--- Exercise material ---
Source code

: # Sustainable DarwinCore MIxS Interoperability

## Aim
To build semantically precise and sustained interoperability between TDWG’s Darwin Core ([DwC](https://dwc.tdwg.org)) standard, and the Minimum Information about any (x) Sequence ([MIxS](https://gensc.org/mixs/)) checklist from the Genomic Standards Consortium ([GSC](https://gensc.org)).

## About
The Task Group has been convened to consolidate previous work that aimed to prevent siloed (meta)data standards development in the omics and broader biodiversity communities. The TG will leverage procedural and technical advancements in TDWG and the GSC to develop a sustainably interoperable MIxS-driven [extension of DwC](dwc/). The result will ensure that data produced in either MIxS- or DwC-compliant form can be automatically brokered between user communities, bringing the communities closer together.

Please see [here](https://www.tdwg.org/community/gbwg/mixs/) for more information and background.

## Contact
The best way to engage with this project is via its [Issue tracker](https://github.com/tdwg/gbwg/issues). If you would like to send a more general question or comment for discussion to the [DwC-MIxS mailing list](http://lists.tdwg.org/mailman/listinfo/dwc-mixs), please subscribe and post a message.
---
Problem details: What is needed is a full, exact copy of the records.

Result of this task:
Source code

: # Sustainable DarwinCore MIxS Interoperability

## Aim
To build semantically precise and sustained interoperability between TDWG’s Darwin Core ([DwC](https://dwc.tdwg.org)) standard, and the Minimum Information about any (x) Sequence ([MIxS](https://gensc.org/mixs/)) checklist from the Genomic Standards Consortium ([GSC](https://gensc.org)).

## About
The Task Group has been convened to consolidate previous work that aimed to prevent siloed (meta)data standards development in the omics and broader biodiversity communities. The TG will leverage procedural and technical advancements in TDWG and the GSC to develop a sustainably interoperable MIxS-driven [extension of DwC](dwc/). The result will ensure that data produced in either MIxS- or DwC-compliant form can be automatically brokered between user communities, bringing the communities closer together.

Please see [here](https://www.tdwg.org/community/gbwg/mixs/) for more information and background.

## Contact
The best way to engage with this project is via its [Issue tracker](https://github.com/tdwg/gbwg/issues). If you would like to send a more general question or comment for discussion to the [DwC-MIxS mailing list](http://lists.tdwg.org/mailman/listinfo/dwc-mixs), please subscribe and post a message.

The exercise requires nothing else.